La conversación fluye y entonces el público entiende todo. Que la escritora Soledad Puértolas hile palabras y frases que a su vez bordan reflexiones en voz alta que van de lo personal a lo profesional y vuelven a la intimidad de la autora es la escenificación ante el público de su proceso creador. Piensa y escribe; se documenta y escribe, imagina y escribe... así hasta el manuscrito que luego ella misma se encarga de corregir hasta que lo entrega. Da a entender un perfeccionismo que trata de ordenar su particular anarquía a la hora de organizarse cuando se enfrenta a una obra.

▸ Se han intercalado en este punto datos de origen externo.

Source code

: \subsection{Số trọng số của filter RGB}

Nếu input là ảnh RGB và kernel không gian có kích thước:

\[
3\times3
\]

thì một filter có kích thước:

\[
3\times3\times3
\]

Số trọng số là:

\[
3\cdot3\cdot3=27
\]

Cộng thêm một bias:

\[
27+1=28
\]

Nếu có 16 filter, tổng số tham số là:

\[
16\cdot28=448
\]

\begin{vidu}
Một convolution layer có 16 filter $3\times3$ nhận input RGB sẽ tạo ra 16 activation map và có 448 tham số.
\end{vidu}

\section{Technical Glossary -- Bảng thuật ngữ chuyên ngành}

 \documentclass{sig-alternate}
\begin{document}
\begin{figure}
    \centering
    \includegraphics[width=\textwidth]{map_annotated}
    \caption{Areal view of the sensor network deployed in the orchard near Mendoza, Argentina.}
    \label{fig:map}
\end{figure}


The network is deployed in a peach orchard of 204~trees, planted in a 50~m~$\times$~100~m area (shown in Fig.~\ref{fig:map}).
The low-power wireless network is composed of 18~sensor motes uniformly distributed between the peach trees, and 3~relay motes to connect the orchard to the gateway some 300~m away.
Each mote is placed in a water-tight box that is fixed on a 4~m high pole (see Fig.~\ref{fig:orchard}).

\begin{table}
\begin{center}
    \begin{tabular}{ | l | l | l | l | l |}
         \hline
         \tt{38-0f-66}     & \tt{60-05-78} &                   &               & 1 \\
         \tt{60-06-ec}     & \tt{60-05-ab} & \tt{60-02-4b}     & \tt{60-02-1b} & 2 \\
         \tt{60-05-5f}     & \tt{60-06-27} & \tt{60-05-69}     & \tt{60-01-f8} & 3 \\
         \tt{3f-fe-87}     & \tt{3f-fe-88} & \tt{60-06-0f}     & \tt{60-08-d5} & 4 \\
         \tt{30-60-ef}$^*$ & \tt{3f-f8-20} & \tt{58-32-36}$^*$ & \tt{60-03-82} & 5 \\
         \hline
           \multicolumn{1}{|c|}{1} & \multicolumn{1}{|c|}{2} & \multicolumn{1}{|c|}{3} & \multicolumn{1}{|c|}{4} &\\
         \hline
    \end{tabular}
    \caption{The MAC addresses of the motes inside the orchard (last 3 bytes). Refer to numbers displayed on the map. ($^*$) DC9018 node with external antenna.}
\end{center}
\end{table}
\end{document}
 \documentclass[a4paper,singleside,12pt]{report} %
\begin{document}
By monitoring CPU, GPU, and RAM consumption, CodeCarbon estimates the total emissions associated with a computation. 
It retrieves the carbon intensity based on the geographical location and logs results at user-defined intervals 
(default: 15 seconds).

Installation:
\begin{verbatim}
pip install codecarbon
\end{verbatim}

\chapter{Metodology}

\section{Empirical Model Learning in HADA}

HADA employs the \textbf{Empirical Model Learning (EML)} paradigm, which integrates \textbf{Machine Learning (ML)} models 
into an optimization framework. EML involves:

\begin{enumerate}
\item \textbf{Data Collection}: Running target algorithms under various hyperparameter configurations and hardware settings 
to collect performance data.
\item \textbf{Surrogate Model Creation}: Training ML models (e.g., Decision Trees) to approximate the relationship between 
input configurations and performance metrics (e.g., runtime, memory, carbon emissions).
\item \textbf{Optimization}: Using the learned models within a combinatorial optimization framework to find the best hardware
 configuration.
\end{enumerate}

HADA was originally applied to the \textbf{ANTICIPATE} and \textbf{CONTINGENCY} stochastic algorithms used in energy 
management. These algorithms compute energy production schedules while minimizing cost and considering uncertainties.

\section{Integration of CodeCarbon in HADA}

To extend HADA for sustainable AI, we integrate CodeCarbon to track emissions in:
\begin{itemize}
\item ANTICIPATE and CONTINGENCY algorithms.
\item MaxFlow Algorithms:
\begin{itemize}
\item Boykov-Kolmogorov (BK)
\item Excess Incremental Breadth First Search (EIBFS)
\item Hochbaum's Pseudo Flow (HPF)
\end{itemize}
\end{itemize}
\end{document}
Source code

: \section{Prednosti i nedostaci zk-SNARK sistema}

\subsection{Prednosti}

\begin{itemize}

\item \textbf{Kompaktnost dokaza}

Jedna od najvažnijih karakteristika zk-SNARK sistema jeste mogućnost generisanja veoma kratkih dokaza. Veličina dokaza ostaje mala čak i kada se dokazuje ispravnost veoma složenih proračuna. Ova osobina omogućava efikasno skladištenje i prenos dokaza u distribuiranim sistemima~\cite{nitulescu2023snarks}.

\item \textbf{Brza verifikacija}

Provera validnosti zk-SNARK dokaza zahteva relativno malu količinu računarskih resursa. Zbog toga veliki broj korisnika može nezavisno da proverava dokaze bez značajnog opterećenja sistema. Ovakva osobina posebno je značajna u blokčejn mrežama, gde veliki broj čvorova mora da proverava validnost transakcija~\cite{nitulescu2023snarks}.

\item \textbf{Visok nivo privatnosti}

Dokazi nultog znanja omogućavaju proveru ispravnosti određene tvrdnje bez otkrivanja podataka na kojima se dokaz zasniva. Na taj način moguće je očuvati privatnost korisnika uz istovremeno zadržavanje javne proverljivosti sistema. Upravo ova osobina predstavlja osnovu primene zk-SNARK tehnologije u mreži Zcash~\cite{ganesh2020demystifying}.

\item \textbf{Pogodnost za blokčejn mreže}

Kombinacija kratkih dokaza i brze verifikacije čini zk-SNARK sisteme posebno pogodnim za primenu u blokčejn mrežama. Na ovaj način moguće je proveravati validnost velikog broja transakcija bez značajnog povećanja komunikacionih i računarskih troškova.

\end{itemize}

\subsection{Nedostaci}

En diálogo con la escritora y periodista, Angélica Tanarro, Puértolas desnudó de manera casi integral su narrativa. Así, admitió querer por igual a papá y mamá, que en su caso son el relato más breve y la novela. Aunque precisó que «no soy la misma persona» cuando escribo unos u otras. Explicó su dualidad, y es que la novela la asume como «un cometido en el que todo va cuadrando»; mientras que si se sienta a escribir un cuento, afirma sentirse «más desasistida».

Su disociación como literata tiene mucho que ver con su reflexión sobre el tiempo. No hace balances, no enfoca el espejo retrovisor al pasado; pero la zaragozana tampoco anticipa el futuro ni quiere usar unos prismáticos para atisbar el horizonte venidero. El presente, eso es lo que le ocupa y preocupa. La autora, que habló ayer en el Hay Festival de su última novela, 'Música de ópera', reveló a su interlocutora que «ahora estoy en contra de la idea del tiempo». No es un capricho ni una ventolera de artista. Apeló a «volver a inventarlo» ante el asentimiento cómplice del respetable que llenó la sala de La Alhóndiga y que escuchaba atentamente el brotar de reflexiones de la invitada.

Soledad Puértolas es una de las cinco mujeres que actualmente se sientan en la Real Academia Española. La escasez de voces femeninas en la institución también prendió la elocuencia de la autora de títulos como 'El bandido doblemente armado', con el que ganó el Premio Sésamo en 1979, 'Chicos y chicas', 'Adiós a las novias', 'Todos mienten', 'La rosa de plata' o también la galardonada con el Planeta hace treinta años, 'Queda la noche'. Reconoció que esa carencia femenina en la RAE es objeto de conversación entre los académicos; sin embargo, como en palacio, las cosas de aumentar la presencia de mujeres en la Academia va despacio. Más de lo que le gustaría a la propia Puértolas, confesó.

Al tratar de razonar tanta lentitud en la visibilidad y el reconocimiento de la literatura con firma femenina en España, Puértolas compartió que «la Academia era un club de hombres cuando nació porque no hubo mujeres en su fundación ya que se consideraban que no tenían que participar en debates sobre la lengua y la literatura». Si bien la autora precisó que ese coto privado «se ha ido abriendo», también puso de manifiesto que «hay una tradición muy pesada de no mirar hacia las obras hechas por mujeres».

Asegura que ella misma, a pesar del reconocimiento y los premios, se siente «excluida en muchos lugares». Sí, ahora, hoy, en ese presente que exprime sin mirar atrás ni inquietarse por lo de delante. La escritora maña añade que ha adquirido un mecanismo de defensa ante esos aislamientos, que no es otro que el de ignorarlos y seguir su camino. Eso sí, aun considerándose feminista, «no me voy a poner a reivindicar mi posición personal porque no va con mi estética» en la vida. El hecho de que a las mujeres creadoras se las siga «mirando muchas veces de segunda» es «un vicio actual, no pasado», sentenció la invitada.

El diálogo con Angélica Tanarro se enmarcó dentro de la actividad promovida por la Fundación Delibes. Soledad Puértolas, fiel lectora del vallisoletano, ensalzó su figura y la elevó hasta enaltecerla como «una de las que más han hecho para que la literatura sea algo muy cotidiano». El peso de Delibes en la narrativa española es enorme, insistió la escritora.